Segment Start: INPUT DATA
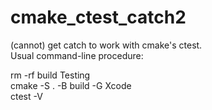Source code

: # cmake_ctest_catch2
(cannot) get catch to work with cmake's ctest.  
Usual command-line procedure:  

rm -rf build Testing  
cmake -S . -B build -G Xcode  
ctest -V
Segment End: INPUT DATA
# YOUR INSTRUCTIONS
From the line with "rm -rf build Testing" to the final line of the entries above, return every line exactly as written.

# ANSWER SPACE
rm -rf build Testing  
cmake -S . -B build -G Xcode  
ctest -V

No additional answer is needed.